§ **Extracted entries**:
╭──

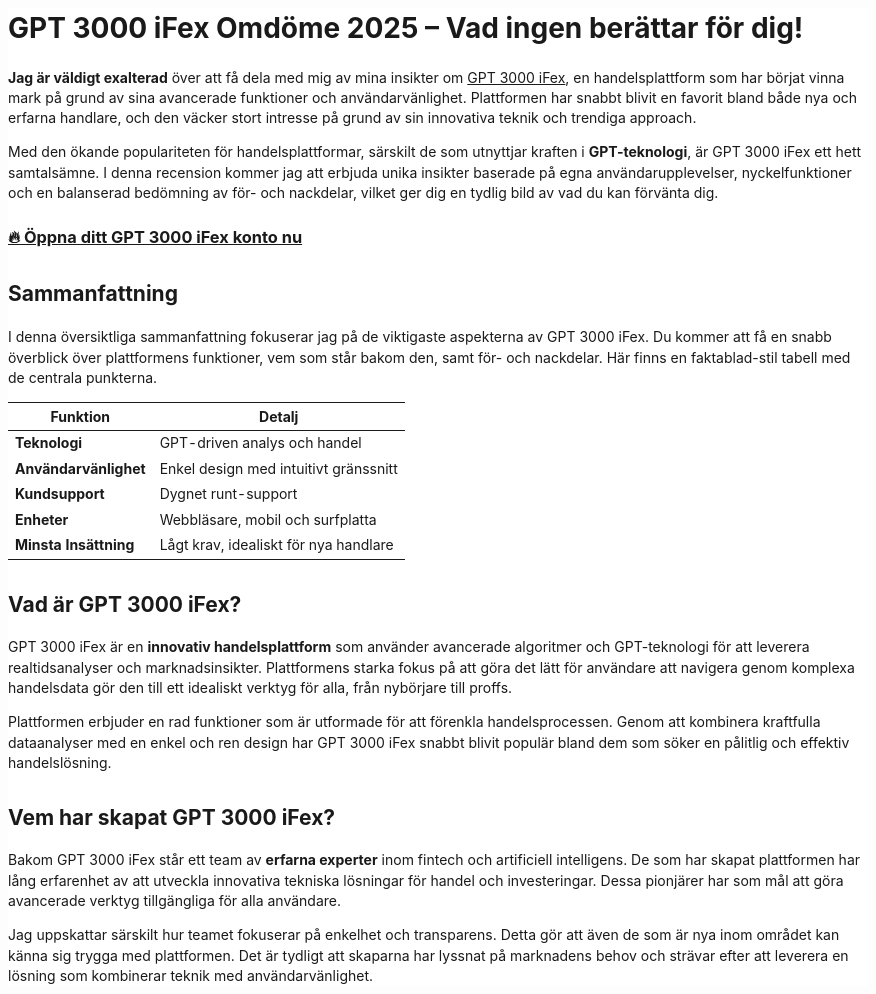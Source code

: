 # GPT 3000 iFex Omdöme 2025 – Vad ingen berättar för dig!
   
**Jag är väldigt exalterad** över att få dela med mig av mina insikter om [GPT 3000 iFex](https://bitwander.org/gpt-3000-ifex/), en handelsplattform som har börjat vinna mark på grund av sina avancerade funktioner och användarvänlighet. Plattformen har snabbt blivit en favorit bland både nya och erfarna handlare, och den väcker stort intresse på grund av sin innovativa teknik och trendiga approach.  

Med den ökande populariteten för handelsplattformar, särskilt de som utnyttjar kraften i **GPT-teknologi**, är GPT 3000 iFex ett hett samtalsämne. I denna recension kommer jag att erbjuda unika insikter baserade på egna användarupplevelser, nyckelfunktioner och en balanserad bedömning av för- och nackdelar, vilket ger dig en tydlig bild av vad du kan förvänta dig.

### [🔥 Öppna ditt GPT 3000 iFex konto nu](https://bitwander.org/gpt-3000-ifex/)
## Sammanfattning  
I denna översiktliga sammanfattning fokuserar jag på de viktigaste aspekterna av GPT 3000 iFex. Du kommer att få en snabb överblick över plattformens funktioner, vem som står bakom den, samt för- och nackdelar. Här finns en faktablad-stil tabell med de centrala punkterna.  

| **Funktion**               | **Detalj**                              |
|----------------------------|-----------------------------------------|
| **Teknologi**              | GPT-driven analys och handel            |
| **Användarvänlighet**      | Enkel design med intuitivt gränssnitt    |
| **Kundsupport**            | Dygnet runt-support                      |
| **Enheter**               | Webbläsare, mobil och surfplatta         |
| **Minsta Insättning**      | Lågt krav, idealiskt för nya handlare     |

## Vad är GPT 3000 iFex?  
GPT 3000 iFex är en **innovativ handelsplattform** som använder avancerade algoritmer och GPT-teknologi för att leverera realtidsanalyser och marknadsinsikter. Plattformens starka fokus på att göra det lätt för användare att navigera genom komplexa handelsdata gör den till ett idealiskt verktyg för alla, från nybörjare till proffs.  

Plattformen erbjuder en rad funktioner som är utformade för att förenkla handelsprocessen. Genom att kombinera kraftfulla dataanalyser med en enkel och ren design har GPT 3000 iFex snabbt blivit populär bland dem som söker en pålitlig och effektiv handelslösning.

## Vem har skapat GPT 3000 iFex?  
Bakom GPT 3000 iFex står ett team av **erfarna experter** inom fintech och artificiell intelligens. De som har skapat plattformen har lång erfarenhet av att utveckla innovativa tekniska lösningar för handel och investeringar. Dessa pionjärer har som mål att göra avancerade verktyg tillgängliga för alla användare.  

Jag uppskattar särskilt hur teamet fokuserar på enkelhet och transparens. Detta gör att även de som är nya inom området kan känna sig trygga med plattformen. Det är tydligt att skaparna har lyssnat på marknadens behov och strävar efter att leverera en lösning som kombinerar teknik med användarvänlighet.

╰──
╭──

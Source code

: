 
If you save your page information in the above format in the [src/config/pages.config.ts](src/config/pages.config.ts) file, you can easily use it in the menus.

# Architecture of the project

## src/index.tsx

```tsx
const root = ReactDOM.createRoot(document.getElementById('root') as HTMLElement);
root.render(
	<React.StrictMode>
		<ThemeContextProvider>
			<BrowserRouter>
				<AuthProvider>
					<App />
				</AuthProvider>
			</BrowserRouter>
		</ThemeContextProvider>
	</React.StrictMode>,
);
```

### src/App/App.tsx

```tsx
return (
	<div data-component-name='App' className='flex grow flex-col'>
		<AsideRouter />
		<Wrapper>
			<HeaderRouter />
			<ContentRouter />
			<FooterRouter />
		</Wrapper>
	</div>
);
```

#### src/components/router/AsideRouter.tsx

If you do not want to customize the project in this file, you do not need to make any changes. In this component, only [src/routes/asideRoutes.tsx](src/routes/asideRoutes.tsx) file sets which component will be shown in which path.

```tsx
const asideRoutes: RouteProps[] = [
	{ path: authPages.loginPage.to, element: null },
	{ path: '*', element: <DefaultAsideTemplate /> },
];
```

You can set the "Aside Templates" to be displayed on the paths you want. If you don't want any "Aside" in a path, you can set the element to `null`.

╰──

§ **What is required**:
Go back to the listing above. Copy word for word the lines from the one with "GPT 3000 iFex är" through the one with "## Vem har skapat GPT 3000 iFex?", and nothing more.

§ **Task output**:
GPT 3000 iFex är en **innovativ handelsplattform** som använder avancerade algoritmer och GPT-teknologi för att leverera realtidsanalyser och marknadsinsikter. Plattformens starka fokus på att göra det lätt för användare att navigera genom komplexa handelsdata gör den till ett idealiskt verktyg för alla, från nybörjare till proffs.  

Plattformen erbjuder en rad funktioner som är utformade för att förenkla handelsprocessen. Genom att kombinera kraftfulla dataanalyser med en enkel och ren design har GPT 3000 iFex snabbt blivit populär bland dem som söker en pålitlig och effektiv handelslösning.

## Vem har skapat GPT 3000 iFex?  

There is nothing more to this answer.